* _Exercise description_
If a line in the data contains "each", copy it out.

* _Task data_
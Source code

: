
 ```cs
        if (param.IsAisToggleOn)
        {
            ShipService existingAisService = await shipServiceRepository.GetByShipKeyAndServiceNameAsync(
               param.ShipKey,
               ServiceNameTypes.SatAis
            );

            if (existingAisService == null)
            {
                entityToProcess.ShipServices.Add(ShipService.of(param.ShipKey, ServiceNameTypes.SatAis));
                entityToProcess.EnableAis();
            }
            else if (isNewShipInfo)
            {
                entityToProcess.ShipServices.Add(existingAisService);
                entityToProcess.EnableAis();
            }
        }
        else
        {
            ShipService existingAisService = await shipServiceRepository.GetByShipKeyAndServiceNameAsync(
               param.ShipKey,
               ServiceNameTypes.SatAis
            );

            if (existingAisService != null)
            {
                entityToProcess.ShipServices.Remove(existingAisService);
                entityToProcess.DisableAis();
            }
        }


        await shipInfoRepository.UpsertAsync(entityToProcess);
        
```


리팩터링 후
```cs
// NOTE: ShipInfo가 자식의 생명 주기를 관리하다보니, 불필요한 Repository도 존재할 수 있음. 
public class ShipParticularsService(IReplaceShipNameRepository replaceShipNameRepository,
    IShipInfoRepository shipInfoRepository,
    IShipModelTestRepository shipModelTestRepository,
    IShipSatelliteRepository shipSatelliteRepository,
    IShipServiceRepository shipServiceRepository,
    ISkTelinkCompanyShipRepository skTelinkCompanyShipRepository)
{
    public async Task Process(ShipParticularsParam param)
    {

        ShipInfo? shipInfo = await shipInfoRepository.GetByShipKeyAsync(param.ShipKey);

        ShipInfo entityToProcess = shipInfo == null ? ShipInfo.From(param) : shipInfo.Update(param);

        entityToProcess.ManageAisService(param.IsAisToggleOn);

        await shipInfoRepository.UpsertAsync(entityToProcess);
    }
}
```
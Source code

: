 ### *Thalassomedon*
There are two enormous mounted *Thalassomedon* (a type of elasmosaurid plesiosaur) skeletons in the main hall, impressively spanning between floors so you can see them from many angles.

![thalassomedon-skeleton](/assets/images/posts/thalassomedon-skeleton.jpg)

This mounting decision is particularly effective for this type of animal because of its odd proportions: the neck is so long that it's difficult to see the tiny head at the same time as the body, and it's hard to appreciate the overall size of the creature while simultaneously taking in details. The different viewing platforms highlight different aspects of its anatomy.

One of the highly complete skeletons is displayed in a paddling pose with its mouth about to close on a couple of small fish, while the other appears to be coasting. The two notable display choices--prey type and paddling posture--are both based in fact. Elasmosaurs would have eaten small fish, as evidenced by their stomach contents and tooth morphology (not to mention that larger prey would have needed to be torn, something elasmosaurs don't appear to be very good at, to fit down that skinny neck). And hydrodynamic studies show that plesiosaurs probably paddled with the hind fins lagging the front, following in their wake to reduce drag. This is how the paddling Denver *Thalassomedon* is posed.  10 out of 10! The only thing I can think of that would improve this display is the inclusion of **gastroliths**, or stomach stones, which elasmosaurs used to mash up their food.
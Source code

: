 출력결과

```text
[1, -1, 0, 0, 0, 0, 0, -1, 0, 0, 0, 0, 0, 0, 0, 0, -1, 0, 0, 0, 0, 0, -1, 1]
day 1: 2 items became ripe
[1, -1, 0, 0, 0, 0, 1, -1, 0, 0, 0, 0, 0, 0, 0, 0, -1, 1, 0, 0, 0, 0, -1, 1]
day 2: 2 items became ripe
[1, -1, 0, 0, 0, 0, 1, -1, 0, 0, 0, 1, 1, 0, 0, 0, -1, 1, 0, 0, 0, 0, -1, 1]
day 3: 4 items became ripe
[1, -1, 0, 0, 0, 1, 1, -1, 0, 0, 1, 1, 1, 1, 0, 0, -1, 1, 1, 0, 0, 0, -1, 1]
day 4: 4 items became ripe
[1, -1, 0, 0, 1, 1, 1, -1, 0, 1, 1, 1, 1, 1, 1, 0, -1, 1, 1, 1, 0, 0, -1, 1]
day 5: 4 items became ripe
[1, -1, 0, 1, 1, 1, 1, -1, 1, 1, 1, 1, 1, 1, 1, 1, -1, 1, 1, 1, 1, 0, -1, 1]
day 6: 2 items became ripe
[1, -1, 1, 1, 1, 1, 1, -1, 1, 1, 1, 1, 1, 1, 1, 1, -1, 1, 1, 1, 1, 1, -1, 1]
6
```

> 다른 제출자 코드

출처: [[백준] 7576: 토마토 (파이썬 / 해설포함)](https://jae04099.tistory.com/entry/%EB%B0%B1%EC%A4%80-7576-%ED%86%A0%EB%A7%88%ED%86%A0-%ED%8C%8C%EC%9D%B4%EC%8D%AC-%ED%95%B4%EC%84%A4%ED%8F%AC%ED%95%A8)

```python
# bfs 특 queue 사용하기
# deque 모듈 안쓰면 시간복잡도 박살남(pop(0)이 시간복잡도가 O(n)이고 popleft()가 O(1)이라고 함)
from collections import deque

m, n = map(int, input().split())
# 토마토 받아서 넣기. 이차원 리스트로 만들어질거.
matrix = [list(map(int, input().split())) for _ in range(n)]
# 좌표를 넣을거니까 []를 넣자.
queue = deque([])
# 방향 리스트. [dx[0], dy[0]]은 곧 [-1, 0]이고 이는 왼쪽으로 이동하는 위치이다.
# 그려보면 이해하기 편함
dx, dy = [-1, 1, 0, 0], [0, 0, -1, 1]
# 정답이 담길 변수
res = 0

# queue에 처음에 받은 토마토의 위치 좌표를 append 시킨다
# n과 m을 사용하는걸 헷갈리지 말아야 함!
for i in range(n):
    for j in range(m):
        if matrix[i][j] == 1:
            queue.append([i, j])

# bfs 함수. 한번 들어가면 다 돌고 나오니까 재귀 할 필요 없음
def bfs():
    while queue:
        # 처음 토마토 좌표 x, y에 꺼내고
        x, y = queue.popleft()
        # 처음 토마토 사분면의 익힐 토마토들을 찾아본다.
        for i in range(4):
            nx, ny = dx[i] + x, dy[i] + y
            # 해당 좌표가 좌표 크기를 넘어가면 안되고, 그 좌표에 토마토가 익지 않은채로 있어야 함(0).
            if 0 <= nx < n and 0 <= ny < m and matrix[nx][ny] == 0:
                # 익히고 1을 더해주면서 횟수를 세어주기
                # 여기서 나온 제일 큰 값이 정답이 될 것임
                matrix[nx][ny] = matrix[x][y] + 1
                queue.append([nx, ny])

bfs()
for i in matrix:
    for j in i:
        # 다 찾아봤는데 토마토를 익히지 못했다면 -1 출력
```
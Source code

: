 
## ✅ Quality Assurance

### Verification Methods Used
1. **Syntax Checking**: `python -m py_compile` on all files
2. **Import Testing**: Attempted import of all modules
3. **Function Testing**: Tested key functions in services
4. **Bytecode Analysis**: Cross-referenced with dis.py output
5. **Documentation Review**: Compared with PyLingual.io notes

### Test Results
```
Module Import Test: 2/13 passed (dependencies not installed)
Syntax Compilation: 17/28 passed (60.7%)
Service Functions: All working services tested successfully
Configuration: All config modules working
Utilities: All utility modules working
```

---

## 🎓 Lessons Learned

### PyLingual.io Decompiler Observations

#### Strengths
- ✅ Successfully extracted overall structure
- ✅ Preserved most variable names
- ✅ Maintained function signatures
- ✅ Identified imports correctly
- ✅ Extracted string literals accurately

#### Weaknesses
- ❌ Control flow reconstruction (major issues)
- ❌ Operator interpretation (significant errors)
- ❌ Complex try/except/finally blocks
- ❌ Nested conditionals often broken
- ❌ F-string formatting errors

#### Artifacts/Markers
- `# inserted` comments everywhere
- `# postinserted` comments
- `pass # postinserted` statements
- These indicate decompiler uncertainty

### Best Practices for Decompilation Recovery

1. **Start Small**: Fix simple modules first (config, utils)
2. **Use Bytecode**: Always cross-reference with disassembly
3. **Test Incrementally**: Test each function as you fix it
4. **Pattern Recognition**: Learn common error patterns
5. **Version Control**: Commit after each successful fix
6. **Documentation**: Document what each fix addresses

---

* _Solution to the exercise_
3. **Test Incrementally**: Test each function as you fix it
5. **Version Control**: Commit after each successful fix
6. **Documentation**: Document what each fix addresses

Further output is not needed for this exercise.